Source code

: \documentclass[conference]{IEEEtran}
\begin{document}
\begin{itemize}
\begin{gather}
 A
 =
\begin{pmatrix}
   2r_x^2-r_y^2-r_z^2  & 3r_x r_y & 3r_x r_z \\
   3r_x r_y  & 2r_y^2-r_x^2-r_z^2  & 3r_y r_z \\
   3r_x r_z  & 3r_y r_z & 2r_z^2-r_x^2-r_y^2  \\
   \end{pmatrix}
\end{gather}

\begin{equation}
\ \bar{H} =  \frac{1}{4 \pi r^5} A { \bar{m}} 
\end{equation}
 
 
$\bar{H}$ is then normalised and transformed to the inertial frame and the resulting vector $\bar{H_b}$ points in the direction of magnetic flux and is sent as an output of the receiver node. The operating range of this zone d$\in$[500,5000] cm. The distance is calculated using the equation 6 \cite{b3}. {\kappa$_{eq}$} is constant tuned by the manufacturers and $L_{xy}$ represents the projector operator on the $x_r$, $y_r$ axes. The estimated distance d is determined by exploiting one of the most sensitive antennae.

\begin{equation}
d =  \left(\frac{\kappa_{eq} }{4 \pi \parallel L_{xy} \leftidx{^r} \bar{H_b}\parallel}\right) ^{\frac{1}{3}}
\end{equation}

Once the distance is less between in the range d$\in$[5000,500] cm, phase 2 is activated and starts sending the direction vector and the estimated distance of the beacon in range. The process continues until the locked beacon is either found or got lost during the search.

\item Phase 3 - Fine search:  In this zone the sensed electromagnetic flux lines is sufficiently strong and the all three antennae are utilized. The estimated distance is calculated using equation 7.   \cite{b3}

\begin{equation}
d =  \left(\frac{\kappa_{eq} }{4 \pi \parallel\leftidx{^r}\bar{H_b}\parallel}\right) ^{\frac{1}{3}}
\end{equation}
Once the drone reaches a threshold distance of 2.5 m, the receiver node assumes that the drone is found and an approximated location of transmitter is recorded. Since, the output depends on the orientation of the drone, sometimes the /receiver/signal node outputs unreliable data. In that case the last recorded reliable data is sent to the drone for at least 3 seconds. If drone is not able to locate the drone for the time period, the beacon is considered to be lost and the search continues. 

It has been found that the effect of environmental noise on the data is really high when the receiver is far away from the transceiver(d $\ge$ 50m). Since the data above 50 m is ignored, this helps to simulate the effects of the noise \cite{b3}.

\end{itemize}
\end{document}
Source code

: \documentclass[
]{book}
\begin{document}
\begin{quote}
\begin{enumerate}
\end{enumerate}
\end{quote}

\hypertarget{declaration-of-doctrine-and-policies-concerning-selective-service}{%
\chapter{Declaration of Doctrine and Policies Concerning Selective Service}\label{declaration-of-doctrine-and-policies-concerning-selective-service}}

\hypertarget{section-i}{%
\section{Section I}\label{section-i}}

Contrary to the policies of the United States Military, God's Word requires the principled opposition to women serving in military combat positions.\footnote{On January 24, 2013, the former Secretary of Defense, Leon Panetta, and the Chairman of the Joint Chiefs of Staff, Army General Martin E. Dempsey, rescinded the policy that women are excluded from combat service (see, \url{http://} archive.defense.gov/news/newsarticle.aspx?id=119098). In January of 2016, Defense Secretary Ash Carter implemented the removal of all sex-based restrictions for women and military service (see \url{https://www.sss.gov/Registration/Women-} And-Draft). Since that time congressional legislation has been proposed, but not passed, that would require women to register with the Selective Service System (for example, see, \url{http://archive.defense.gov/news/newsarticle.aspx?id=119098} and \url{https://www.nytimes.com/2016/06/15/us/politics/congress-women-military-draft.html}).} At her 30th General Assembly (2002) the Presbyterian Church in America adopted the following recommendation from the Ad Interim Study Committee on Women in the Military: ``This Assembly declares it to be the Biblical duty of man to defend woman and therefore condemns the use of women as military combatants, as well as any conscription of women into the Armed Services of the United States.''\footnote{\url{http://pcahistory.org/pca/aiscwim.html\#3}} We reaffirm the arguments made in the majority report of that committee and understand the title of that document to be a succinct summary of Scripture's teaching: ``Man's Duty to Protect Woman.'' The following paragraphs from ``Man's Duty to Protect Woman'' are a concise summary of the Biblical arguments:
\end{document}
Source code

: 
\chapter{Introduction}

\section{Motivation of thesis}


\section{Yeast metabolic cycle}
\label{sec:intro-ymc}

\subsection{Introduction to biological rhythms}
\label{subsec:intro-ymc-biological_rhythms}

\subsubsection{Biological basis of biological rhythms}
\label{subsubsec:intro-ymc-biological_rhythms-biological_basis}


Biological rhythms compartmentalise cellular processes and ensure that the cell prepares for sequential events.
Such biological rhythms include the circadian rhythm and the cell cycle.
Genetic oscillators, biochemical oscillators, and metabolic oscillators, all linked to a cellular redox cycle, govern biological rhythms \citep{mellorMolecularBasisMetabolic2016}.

## HOW TO COMPLETE THIS TASK
The listing above needs to be retyped. Reproduce every line exactly.

## ANSWER SPACE
Source code

: \documentclass[conference]{IEEEtran}
\begin{document}
\begin{itemize}
\begin{gather}
 A
 =
\begin{pmatrix}
   2r_x^2-r_y^2-r_z^2  & 3r_x r_y & 3r_x r_z \\
   3r_x r_y  & 2r_y^2-r_x^2-r_z^2  & 3r_y r_z \\
   3r_x r_z  & 3r_y r_z & 2r_z^2-r_x^2-r_y^2  \\
   \end{pmatrix}
\end{gather}

\begin{equation}
\ \bar{H} =  \frac{1}{4 \pi r^5} A { \bar{m}} 
\end{equation}
 
 
$\bar{H}$ is then normalised and transformed to the inertial frame and the resulting vector $\bar{H_b}$ points in the direction of magnetic flux and is sent as an output of the receiver node. The operating range of this zone d$\in$[500,5000] cm. The distance is calculated using the equation 6 \cite{b3}. {\kappa$_{eq}$} is constant tuned by the manufacturers and $L_{xy}$ represents the projector operator on the $x_r$, $y_r$ axes. The estimated distance d is determined by exploiting one of the most sensitive antennae.

\begin{equation}
d =  \left(\frac{\kappa_{eq} }{4 \pi \parallel L_{xy} \leftidx{^r} \bar{H_b}\parallel}\right) ^{\frac{1}{3}}
\end{equation}

Once the distance is less between in the range d$\in$[5000,500] cm, phase 2 is activated and starts sending the direction vector and the estimated distance of the beacon in range. The process continues until the locked beacon is either found or got lost during the search.

\item Phase 3 - Fine search:  In this zone the sensed electromagnetic flux lines is sufficiently strong and the all three antennae are utilized. The estimated distance is calculated using equation 7.   \cite{b3}

\begin{equation}
d =  \left(\frac{\kappa_{eq} }{4 \pi \parallel\leftidx{^r}\bar{H_b}\parallel}\right) ^{\frac{1}{3}}
\end{equation}
Once the drone reaches a threshold distance of 2.5 m, the receiver node assumes that the drone is found and an approximated location of transmitter is recorded. Since, the output depends on the orientation of the drone, sometimes the /receiver/signal node outputs unreliable data. In that case the last recorded reliable data is sent to the drone for at least 3 seconds. If drone is not able to locate the drone for the time period, the beacon is considered to be lost and the search continues. 

It has been found that the effect of environmental noise on the data is really high when the receiver is far away from the transceiver(d $\ge$ 50m). Since the data above 50 m is ignored, this helps to simulate the effects of the noise \cite{b3}.

\end{itemize}
\end{document}
Source code

: \documentclass[
]{book}
\begin{document}
\begin{quote}
\begin{enumerate}
\end{enumerate}
\end{quote}

\hypertarget{declaration-of-doctrine-and-policies-concerning-selective-service}{%
\chapter{Declaration of Doctrine and Policies Concerning Selective Service}\label{declaration-of-doctrine-and-policies-concerning-selective-service}}

\hypertarget{section-i}{%
\section{Section I}\label{section-i}}

Contrary to the policies of the United States Military, God's Word requires the principled opposition to women serving in military combat positions.\footnote{On January 24, 2013, the former Secretary of Defense, Leon Panetta, and the Chairman of the Joint Chiefs of Staff, Army General Martin E. Dempsey, rescinded the policy that women are excluded from combat service (see, \url{http://} archive.defense.gov/news/newsarticle.aspx?id=119098). In January of 2016, Defense Secretary Ash Carter implemented the removal of all sex-based restrictions for women and military service (see \url{https://www.sss.gov/Registration/Women-} And-Draft). Since that time congressional legislation has been proposed, but not passed, that would require women to register with the Selective Service System (for example, see, \url{http://archive.defense.gov/news/newsarticle.aspx?id=119098} and \url{https://www.nytimes.com/2016/06/15/us/politics/congress-women-military-draft.html}).} At her 30th General Assembly (2002) the Presbyterian Church in America adopted the following recommendation from the Ad Interim Study Committee on Women in the Military: ``This Assembly declares it to be the Biblical duty of man to defend woman and therefore condemns the use of women as military combatants, as well as any conscription of women into the Armed Services of the United States.''\footnote{\url{http://pcahistory.org/pca/aiscwim.html\#3}} We reaffirm the arguments made in the majority report of that committee and understand the title of that document to be a succinct summary of Scripture's teaching: ``Man's Duty to Protect Woman.'' The following paragraphs from ``Man's Duty to Protect Woman'' are a concise summary of the Biblical arguments:
\end{document}
Source code

: 
\chapter{Introduction}

\section{Motivation of thesis}


\section{Yeast metabolic cycle}
\label{sec:intro-ymc}

\subsection{Introduction to biological rhythms}
\label{subsec:intro-ymc-biological_rhythms}

\subsubsection{Biological basis of biological rhythms}
\label{subsubsec:intro-ymc-biological_rhythms-biological_basis}


Biological rhythms compartmentalise cellular processes and ensure that the cell prepares for sequential events.
Such biological rhythms include the circadian rhythm and the cell cycle.
Genetic oscillators, biochemical oscillators, and metabolic oscillators, all linked to a cellular redox cycle, govern biological rhythms \citep{mellorMolecularBasisMetabolic2016}.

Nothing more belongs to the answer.